## The problem:
Word for word, reproduce each line of the data below, omitting every image.

_ _ _ _ _ _ _

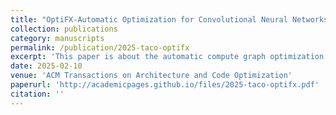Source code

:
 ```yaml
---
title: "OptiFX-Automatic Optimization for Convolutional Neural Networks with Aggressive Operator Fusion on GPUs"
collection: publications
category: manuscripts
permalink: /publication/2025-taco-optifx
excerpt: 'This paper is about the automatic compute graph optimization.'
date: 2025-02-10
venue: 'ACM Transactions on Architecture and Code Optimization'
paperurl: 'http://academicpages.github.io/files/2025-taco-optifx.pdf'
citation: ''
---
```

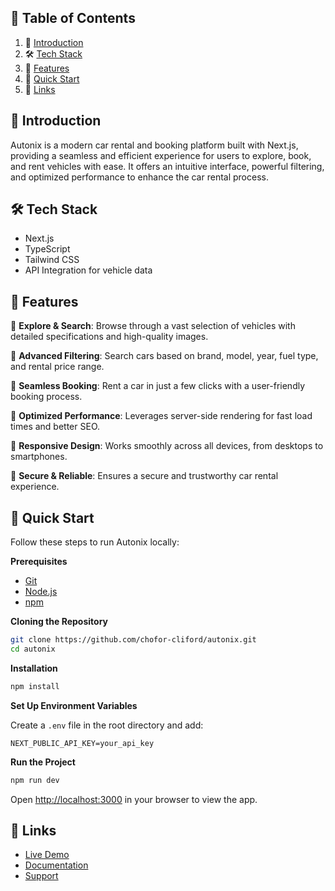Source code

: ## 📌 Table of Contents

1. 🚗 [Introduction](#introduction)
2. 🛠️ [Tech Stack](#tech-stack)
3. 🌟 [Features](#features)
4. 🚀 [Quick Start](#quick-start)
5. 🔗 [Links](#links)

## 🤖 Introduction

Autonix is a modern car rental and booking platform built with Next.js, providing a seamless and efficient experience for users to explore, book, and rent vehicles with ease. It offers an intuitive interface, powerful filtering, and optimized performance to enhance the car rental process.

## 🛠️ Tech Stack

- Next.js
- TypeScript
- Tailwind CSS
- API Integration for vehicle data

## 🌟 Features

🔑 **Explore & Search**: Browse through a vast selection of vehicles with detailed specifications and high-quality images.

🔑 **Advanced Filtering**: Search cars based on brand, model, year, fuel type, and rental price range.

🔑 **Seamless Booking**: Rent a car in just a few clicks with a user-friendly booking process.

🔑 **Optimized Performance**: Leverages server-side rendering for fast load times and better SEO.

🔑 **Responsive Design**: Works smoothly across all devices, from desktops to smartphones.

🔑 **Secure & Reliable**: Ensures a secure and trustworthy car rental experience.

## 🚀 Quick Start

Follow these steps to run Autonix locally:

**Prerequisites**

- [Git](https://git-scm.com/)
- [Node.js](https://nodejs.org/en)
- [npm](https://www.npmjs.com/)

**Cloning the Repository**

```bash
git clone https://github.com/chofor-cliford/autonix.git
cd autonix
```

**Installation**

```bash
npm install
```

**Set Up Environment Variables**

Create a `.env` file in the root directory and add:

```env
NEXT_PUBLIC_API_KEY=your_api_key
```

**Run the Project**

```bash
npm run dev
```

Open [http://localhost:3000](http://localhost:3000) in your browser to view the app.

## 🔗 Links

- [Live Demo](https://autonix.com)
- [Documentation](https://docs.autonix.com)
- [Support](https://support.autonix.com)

_ _ _ _ _ _ _

## Exercise result:
Source code

:
 ```yaml
---
title: "OptiFX-Automatic Optimization for Convolutional Neural Networks with Aggressive Operator Fusion on GPUs"
collection: publications
category: manuscripts
permalink: /publication/2025-taco-optifx
excerpt: 'This paper is about the automatic compute graph optimization.'
date: 2025-02-10
venue: 'ACM Transactions on Architecture and Code Optimization'
paperurl: 'http://academicpages.github.io/files/2025-taco-optifx.pdf'
citation: ''
---
```

Source code

: ## 📌 Table of Contents

1. 🚗 [Introduction](#introduction)
2. 🛠️ [Tech Stack](#tech-stack)
3. 🌟 [Features](#features)
4. 🚀 [Quick Start](#quick-start)
5. 🔗 [Links](#links)

## 🤖 Introduction

Autonix is a modern car rental and booking platform built with Next.js, providing a seamless and efficient experience for users to explore, book, and rent vehicles with ease. It offers an intuitive interface, powerful filtering, and optimized performance to enhance the car rental process.

## 🛠️ Tech Stack

- Next.js
- TypeScript
- Tailwind CSS
- API Integration for vehicle data

## 🌟 Features

🔑 **Explore & Search**: Browse through a vast selection of vehicles with detailed specifications and high-quality images.

🔑 **Advanced Filtering**: Search cars based on brand, model, year, fuel type, and rental price range.

🔑 **Seamless Booking**: Rent a car in just a few clicks with a user-friendly booking process.

🔑 **Optimized Performance**: Leverages server-side rendering for fast load times and better SEO.

🔑 **Responsive Design**: Works smoothly across all devices, from desktops to smartphones.

🔑 **Secure & Reliable**: Ensures a secure and trustworthy car rental experience.

## 🚀 Quick Start

Follow these steps to run Autonix locally:

**Prerequisites**

- [Git](https://git-scm.com/)
- [Node.js](https://nodejs.org/en)
- [npm](https://www.npmjs.com/)

**Cloning the Repository**

```bash
git clone https://github.com/chofor-cliford/autonix.git
cd autonix
```

**Installation**

```bash
npm install
```

**Set Up Environment Variables**

Create a `.env` file in the root directory and add:

```env
NEXT_PUBLIC_API_KEY=your_api_key
```

**Run the Project**

```bash
npm run dev
```

Open [http://localhost:3000](http://localhost:3000) in your browser to view the app.

## 🔗 Links

- [Live Demo](https://autonix.com)
- [Documentation](https://docs.autonix.com)
- [Support](https://support.autonix.com)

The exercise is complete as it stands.